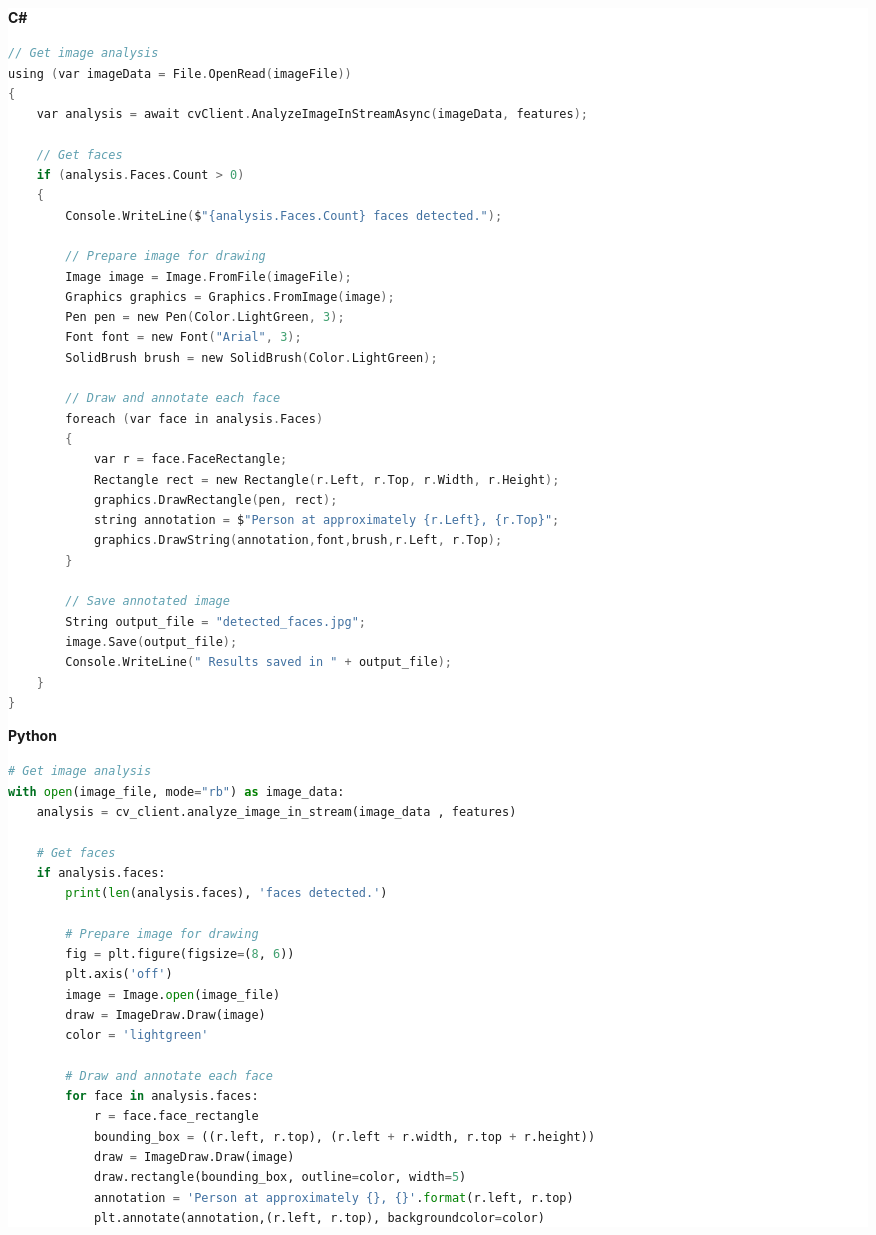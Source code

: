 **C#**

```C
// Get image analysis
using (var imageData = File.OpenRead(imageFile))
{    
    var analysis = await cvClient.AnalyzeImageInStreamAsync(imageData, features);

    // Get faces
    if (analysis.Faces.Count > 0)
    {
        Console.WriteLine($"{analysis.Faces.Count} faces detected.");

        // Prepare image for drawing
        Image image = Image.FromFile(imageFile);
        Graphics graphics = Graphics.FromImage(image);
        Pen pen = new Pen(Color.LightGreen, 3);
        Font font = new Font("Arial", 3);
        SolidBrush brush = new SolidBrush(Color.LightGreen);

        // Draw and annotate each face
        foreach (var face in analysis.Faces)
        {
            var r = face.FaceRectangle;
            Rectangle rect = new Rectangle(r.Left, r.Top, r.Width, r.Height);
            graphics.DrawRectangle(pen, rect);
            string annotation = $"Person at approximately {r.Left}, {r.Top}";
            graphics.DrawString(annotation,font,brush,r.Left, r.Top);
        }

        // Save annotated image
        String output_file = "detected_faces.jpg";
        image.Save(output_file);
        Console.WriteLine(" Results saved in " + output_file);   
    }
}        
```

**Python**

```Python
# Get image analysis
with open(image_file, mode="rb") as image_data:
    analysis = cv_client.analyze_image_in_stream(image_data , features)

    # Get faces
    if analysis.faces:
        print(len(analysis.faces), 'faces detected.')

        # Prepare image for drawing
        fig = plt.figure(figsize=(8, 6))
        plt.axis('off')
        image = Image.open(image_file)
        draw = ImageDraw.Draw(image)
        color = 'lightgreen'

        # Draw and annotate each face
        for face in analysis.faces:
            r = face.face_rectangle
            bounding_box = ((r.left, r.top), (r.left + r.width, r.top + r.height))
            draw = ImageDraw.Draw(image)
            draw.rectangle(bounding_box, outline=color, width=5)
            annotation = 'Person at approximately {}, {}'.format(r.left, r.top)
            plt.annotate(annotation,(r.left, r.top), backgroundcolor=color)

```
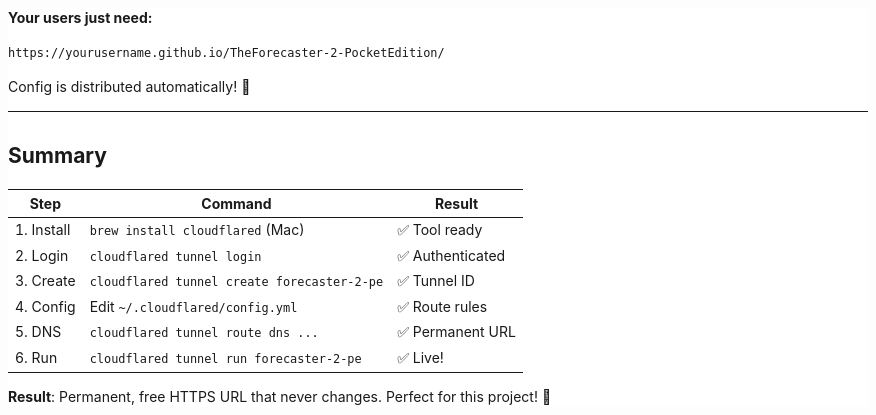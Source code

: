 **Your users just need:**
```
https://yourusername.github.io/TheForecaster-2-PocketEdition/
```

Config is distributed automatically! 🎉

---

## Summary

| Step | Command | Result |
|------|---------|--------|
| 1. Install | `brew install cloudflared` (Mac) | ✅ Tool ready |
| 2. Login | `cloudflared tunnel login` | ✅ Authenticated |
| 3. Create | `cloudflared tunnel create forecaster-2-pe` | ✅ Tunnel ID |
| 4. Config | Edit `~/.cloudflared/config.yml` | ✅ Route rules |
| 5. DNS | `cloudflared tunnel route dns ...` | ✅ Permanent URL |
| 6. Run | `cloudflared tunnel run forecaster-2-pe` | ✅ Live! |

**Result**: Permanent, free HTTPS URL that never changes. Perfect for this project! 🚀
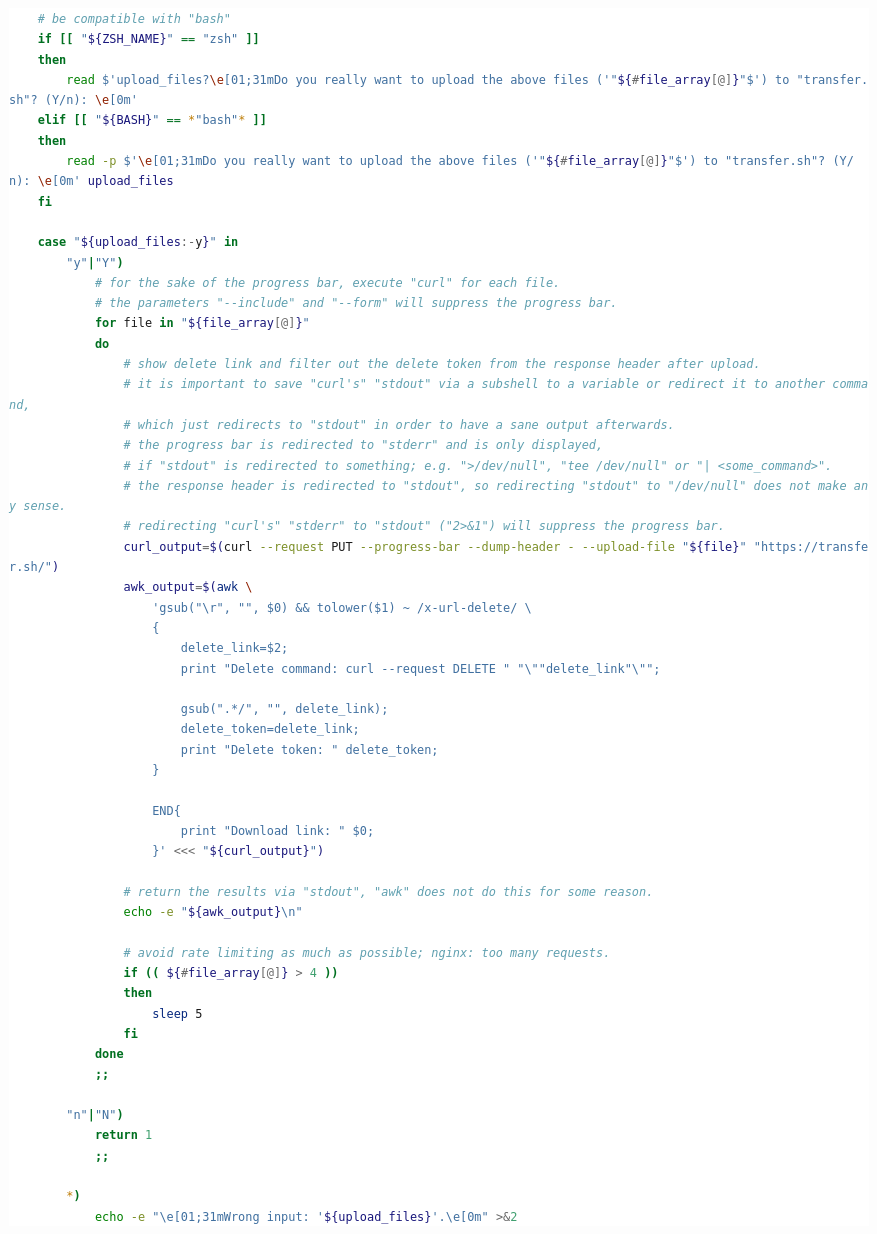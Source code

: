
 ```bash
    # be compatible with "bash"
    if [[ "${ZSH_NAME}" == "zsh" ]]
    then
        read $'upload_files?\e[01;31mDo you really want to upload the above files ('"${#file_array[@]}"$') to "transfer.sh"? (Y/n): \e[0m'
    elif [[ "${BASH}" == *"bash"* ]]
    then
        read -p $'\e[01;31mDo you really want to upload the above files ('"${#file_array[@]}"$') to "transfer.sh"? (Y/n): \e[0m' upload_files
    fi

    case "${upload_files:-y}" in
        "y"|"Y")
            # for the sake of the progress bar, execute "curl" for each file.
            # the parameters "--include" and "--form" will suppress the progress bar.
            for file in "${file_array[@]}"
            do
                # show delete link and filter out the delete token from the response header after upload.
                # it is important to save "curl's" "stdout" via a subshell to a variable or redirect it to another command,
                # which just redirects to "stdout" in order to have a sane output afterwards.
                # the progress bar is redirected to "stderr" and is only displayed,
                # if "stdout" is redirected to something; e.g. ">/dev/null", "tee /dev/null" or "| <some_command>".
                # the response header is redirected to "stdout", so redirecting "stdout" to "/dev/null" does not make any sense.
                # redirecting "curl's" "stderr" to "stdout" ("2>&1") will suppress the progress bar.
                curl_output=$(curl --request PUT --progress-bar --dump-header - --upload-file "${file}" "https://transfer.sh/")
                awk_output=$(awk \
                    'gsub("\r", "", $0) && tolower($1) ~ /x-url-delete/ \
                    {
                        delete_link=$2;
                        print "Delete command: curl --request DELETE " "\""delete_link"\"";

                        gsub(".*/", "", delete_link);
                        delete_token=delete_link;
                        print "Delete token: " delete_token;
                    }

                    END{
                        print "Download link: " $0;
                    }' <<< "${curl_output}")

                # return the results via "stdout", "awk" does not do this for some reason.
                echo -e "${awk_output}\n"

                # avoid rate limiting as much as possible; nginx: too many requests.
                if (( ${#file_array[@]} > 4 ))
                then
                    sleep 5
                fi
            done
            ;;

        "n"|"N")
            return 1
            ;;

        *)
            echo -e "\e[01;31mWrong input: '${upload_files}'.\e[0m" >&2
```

**TASK DESCRIPTION**
Only lines holding the word "tunnel" are wanted here; copy each from the listing.

**FINISHED EXERCISE**
| 2. Login | `cloudflared tunnel login` | ✅ Authenticated |
| 3. Create | `cloudflared tunnel create forecaster-2-pe` | ✅ Tunnel ID |
| 5. DNS | `cloudflared tunnel route dns ...` | ✅ Permanent URL |
| 6. Run | `cloudflared tunnel run forecaster-2-pe` | ✅ Live! |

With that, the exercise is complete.